Stored data entries
▽

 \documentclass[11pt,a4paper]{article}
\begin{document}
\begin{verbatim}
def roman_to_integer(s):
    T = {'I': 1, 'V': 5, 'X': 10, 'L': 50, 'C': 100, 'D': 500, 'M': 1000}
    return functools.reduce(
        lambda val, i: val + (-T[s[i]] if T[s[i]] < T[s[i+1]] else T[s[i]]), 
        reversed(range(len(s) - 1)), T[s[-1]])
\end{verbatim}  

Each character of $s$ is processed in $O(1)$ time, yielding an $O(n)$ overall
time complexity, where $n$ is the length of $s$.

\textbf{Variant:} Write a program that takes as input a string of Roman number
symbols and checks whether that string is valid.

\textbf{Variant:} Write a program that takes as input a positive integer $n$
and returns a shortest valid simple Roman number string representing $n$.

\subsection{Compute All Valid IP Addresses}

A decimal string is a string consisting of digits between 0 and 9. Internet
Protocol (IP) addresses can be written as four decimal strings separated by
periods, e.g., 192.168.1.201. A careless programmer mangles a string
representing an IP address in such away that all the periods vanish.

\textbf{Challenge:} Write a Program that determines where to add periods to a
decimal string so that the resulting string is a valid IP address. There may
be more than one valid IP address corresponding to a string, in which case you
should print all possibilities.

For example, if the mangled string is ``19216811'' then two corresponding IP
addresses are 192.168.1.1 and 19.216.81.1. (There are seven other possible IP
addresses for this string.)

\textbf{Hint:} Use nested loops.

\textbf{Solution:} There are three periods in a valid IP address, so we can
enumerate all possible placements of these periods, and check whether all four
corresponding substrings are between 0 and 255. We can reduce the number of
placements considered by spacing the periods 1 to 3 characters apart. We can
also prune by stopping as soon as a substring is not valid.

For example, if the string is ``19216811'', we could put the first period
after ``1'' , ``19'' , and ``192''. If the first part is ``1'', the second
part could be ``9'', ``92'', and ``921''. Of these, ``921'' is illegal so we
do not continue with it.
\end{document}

△

• TASK TO COMPLETE
Write out again only the lines from the one with "time complexity, where" through the last line of the records above. Keep every word as it stands.

• OUTPUT BELOW
time complexity, where $n$ is the length of $s$.

\textbf{Variant:} Write a program that takes as input a string of Roman number
symbols and checks whether that string is valid.

\textbf{Variant:} Write a program that takes as input a positive integer $n$
and returns a shortest valid simple Roman number string representing $n$.

\subsection{Compute All Valid IP Addresses}

A decimal string is a string consisting of digits between 0 and 9. Internet
Protocol (IP) addresses can be written as four decimal strings separated by
periods, e.g., 192.168.1.201. A careless programmer mangles a string
representing an IP address in such away that all the periods vanish.

\textbf{Challenge:} Write a Program that determines where to add periods to a
decimal string so that the resulting string is a valid IP address. There may
be more than one valid IP address corresponding to a string, in which case you
should print all possibilities.

For example, if the mangled string is ``19216811'' then two corresponding IP
addresses are 192.168.1.1 and 19.216.81.1. (There are seven other possible IP
addresses for this string.)

\textbf{Hint:} Use nested loops.

\textbf{Solution:} There are three periods in a valid IP address, so we can
enumerate all possible placements of these periods, and check whether all four
corresponding substrings are between 0 and 255. We can reduce the number of
placements considered by spacing the periods 1 to 3 characters apart. We can
also prune by stopping as soon as a substring is not valid.

For example, if the string is ``19216811'', we could put the first period
after ``1'' , ``19'' , and ``192''. If the first part is ``1'', the second
part could be ``9'', ``92'', and ``921''. Of these, ``921'' is illegal so we
do not continue with it.
\end{document}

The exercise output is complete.